Added type annotations to new arguments/methods/functions.
Added an entry in the latest doc/source/whatsnew/vX.X.X.rst file if fixing a bug or adding a new feature.

Root cause:

agg_series always forces output dtype to be the same as input dtype, but depending on the lambda, the output dtype can be different

Fix:

replace all NA with nan
convert the `results' to respective pyarrow extension array, using pyarrow library methods
pyarrow library methods is used instead of maybe_convert_object, as maybe_convert_object does not check for NA, and forces dtype to float if NA is present (NA is not float in pyarrow),

mroeschke

Is this related to a particular issue?

pandas/core/groupby/ops.py

pandas/tests/groupby/aggregate/test_aggregate.py

undermyumbrella1 · 2024-04-05T06:49:36Z

I have added the issue in the pr, the pr is still work in progress

undermyumbrella1 · 2024-04-08T17:02:00Z

Hi, I have completed the implementation, may i check why linux test if failing with NameError: name 'pa' is not defined, but it works for other os?

rhshadrach

Thanks for the PR! This appears to me to be a fairly far reaching, and I don't yet feel comfortable given that we have to consider many different cases since the user can provide an arbitrary UDF. It seems to me that the logic "convert to pyarrow dtypes when we can" could result in some surprising behaviors. For example:

df = DataFrame({"A": ["c1", "c2", "c3"], "B": [100, 200, 255]})
df["B"] = df["B"].astype("bool[pyarrow]")
gb = df.groupby("A")

result = gb.agg(lambda x: [1, 2, 3])
print(result["B"].dtype)
# list<item: int64>[pyarrow]

result = gb.agg(lambda x: [1, 2, "a"])
print(result["B"].dtype)
# object

While I experiment with this some more, a few questions.

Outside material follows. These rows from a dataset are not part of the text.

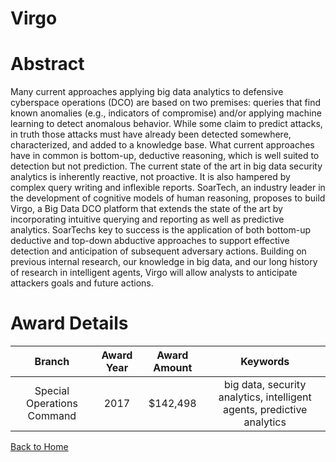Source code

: 
Virgo
=====

# Abstract


Many current approaches applying big data analytics to defensive cyberspace operations (DCO) are based on two premises: queries that find known anomalies (e.g., indicators of compromise) and/or applying machine learning to detect anomalous behavior. While some claim to predict attacks, in truth those attacks must have already been detected somewhere, characterized, and added to a knowledge base. What current approaches have in common is bottom-up, deductive reasoning, which is well suited to detection but not prediction. The current state of the art in big data security analytics is inherently reactive, not proactive. It is also hampered by complex query writing and inflexible reports.    SoarTech, an industry leader in the development of cognitive models of human reasoning, proposes to build Virgo, a Big Data DCO platform that extends the state of the art by incorporating intuitive querying and reporting as well as predictive analytics. SoarTechs key to success is the application of both bottom-up deductive and top-down abductive approaches to support effective detection and anticipation of subsequent adversary actions. Building on previous internal research, our knowledge in big data, and our long history of research in intelligent agents, Virgo will allow analysts to anticipate attackers goals and future actions.  

# Award Details

|Branch|Award Year|Award Amount|Keywords|
| :---: | :---: | :---: | :---: |
|Special Operations Command|2017|$142,498|big data, security analytics, intelligent agents, predictive analytics|
  
  


[Back to Home](https://github.com/chrischow/dod_sbir_awards#2586)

pandas/core/dtypes/cast.py

pandas/core/groupby/ops.py

undermyumbrella1 · 2024-04-12T05:22:34Z

df = DataFrame({"A": ["c1", "c2", "c3"], "B": [100, 200, 255]})
df["B"] = df["B"].astype("bool[pyarrow]")
gb = df.groupby("A")

result = gb.agg(lambda x: [1, 2, 3])
print(result["B"].dtype)
# list<item: int64>[pyarrow]

result = gb.agg(lambda x: [1, 2, "a"])
print(result["B"].dtype)
# object

Thank you for the review. For this example, it is expected as that is how pyarrow represents these data structures. E.g homogenous int list and heterogenous object. Alternatively, what would be the expected dtype in this case?

undermyumbrella1 · 2024-04-21T09:21:28Z

Sorry for the delay in resolving the test cases. Originally the approach is to always caste it back to input dtype, even if the output dtype is different. Currenlty the approach is to let pyarow infer the dtype of the output. However this can result in some unexpected cases as mentioned above. May I check what would be suggested output dtype to fix this issue?

For windows run, it seems to be failing as it is unable to import pyarrow in files unrelated to the code change in the pr, not sure if i have to change some configs.

rhshadrach · 2024-04-22T20:39:02Z

May I check what would be suggested output dtype to fix this issue?

I think this is the same problem as the discussion here: #58258 (comment). This appears to me something that will need careful implementation on the EA side.

…unt for missing pyarrow dtypes

undermyumbrella1 · 2024-04-25T16:40:04Z

Noted, I have made the change according to the comments using convert_dtypes and a helper method to account for some unaccounted pyarrow dtypes. Although I am not sure if the change should be made here or in lib.maybe_convert_objects.

Some of the windows tests are failing due to unable to import pyarrow in other section of the code unrelated to this change. Not sure if this is an issue on my side.

pandas/core/groupby/ops.py

…to_pyarrow_array

undermyumbrella1 · 2024-04-29T09:54:45Z

Thank you for the review, I have updated the pr according to comments.

rhshadrach

Two general remarks about the tests:

Use other pandas methods as little as possible; try to construct what you want directly.
It looks like many of the tests added here can be parametrized, can you give that a shot.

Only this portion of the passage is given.